Segment Open

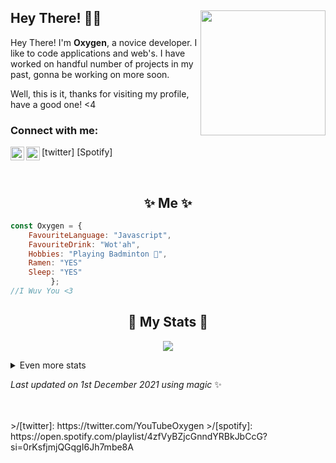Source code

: ## Hey There! 👋🏼 <img align="right" src="https://avatars.githubusercontent.com/u/90985091?s=400&u=6d39c843e2ae46ae223e15298d8f3120f63d6966&v=4" width="200" />

Hey There! I'm **Oxygen**, a novice developer. I like to code applications and web's. I have worked on handful number of projects in my past, gonna be working on more soon.

Well, this is it, thanks for visiting my profile, have a good one! <4


### Connect with me:

<img align="left" alt="Oxygen | Twitter" width="22px" src="https://cdn.jsdelivr.net/npm/simple-icons@v3/icons/twitter.svg" />[twitter]
<img align="left" alt="Oxygen | Spotify" width="22px" src="https://cdn.discordapp.com/attachments/549288521970614307/915685491066695760/IMG_9913.png" />[Spotify]

<br />

<h2 align="center"> ✨ Me ✨</h2>

```js
const Oxygen = {
    FavouriteLanguage: "Javascript",
    FavouriteDrink: "Wot'ah",
    Hobbies: "Playing Badminton 🏸",
    Ramen: "YES"
    Sleep: "YES"
         }; 
//I Wuv You <3
```
  <h2 align="center"> 🚀 My Stats 🚀</h2>
<p align="center">
<img src="https://github-readme-streak-stats.herokuapp.com/?user=OxygenYouTube&theme=tokyonight">
</p>
<details>
  <summary>
      Even more stats
  </summary>
  <p align="center">
    <img src="https://github-profile-trophy.vercel.app/?username=OxygenYouTube&theme=dracula">
    <img src="https://github-readme-stats.vercel.app/api?username=OxygenYouTube&theme=tokyonight">
  </p>
</details>
  
<!-- Last updated on Wed Dec 01 2021 05:16:44 GMT+0000 (Coordinated Universal Time) ;-;-->
<i>Last updated on 1st December 2021 using magic</i> ✨

<br />
<br />
>/[twitter]: https://twitter.com/YouTubeOxygen
>/[spotify]: https://open.spotify.com/playlist/4zfVyBZjcGnndYRBkJbCcG?si=0rKsfjmjQGqgI6Jh7mbe8A

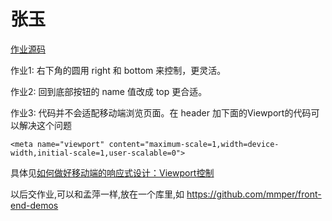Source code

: # 张玉
[作业源码](https://github.com/Cindy883008/03-position-and-responsive)

作业1:
右下角的圆用 right 和 bottom 来控制，更灵活。

作业2:
回到底部按钮的 name 值改成 top 更合适。

作业3:
代码并不会适配移动端浏览页面。在 header 加下面的Viewport的代码可以解决这个问题
```
<meta name="viewport" content="maximum-scale=1,width=device-width,initial-scale=1,user-scalable=0">
```

具体见[如何做好移动端的响应式设计：Viewport控制](https://segmentfault.com/a/1190000002685485)

以后交作业,可以和孟萍一样,放在一个库里,如 https://github.com/mmper/front-end-demos


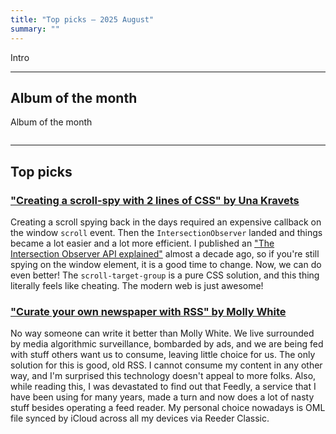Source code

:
 ```yaml
---
title: "Top picks — 2025 August"
summary: ""
---
```


Intro

---

## Album of the month

Album of the month

![]()

---

## Top picks

### ["Creating a scroll-spy with 2 lines of CSS" by Una Kravets](https://una.im/scroll-target-group/)

Creating a scroll spying back in the days required an expensive callback on the window `scroll` event. Then the `IntersectionObserver` landed and things became a lot easier and a lot more efficient. I published an ["The Intersection Observer API explained"](https://pawelgrzybek.com/the-intersection-observer-api-explained/) almost a decade ago, so if you're still spying on the window element, it is a good time to change. Now, we can do even better! The `scroll-target-group` is a pure CSS solution, and this thing literally feels like cheating. The modern web is just awesome!

### ["Curate your own newspaper with RSS" by Molly White](https://www.citationneeded.news/curate-with-rss/)

No way someone can write it better than Molly White. We live surrounded by media algorithmic surveillance, bombarded by ads, and we are being fed with stuff others want us to consume, leaving little choice for us. The only solution for this is good, old RSS. I cannot consume my content in any other way, and I'm surprised this technology doesn't appeal to more folks. Also, while reading this, I was devastated to find out that Feedly, a service that I have been using for many years, made a turn and now does a lot of nasty stuff besides operating a feed reader. My personal choice nowadays is OML file synced by iCloud across all my devices via Reeder Classic.
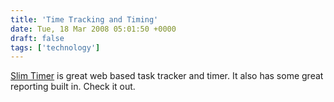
 ```yaml
---
title: 'Time Tracking and Timing'
date: Tue, 18 Mar 2008 05:01:50 +0000
draft: false
tags: ['technology']
---
```


[Slim Timer](http://www.slimtimer.com) is great web based task tracker and timer. It also has some great reporting built in. Check it out.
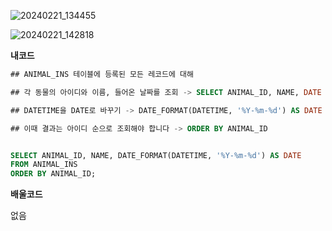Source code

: ![20240221_134455](https://github.com/junhosong0/MySQL/assets/117610783/19fd04ff-5400-4497-98c6-21425268f45f)

![20240221_142818](https://github.com/junhosong0/MySQL/assets/117610783/4e8610f1-f64c-4533-89f7-85d82bfdee86)


**내코드**
```sql
## ANIMAL_INS 테이블에 등록된 모든 레코드에 대해

## 각 동물의 아이디와 이름, 들어온 날짜를 조회 -> SELECT ANIMAL_ID, NAME, DATE

## DATETIME을 DATE로 바꾸기 -> DATE_FORMAT(DATETIME, '%Y-%m-%d') AS DATE (여기서 %Y는 소문자를 쓰면 앞에 20을 날리고 마지막 2개 숫자 년도만 보여주기 때문에 꼭 대문자 %Y를 써줘야함)

## 이때 결과는 아이디 순으로 조회해야 합니다 -> ORDER BY ANIMAL_ID


SELECT ANIMAL_ID, NAME, DATE_FORMAT(DATETIME, '%Y-%m-%d') AS DATE
FROM ANIMAL_INS
ORDER BY ANIMAL_ID;
```

**배울코드**

없음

Segment Closed

Your instructions:
Search the entries for the word "ORDER" and gather every line where it appears.

Solution to this task:
## 이때 결과는 아이디 순으로 조회해야 합니다 -> ORDER BY ANIMAL_ID
ORDER BY ANIMAL_ID;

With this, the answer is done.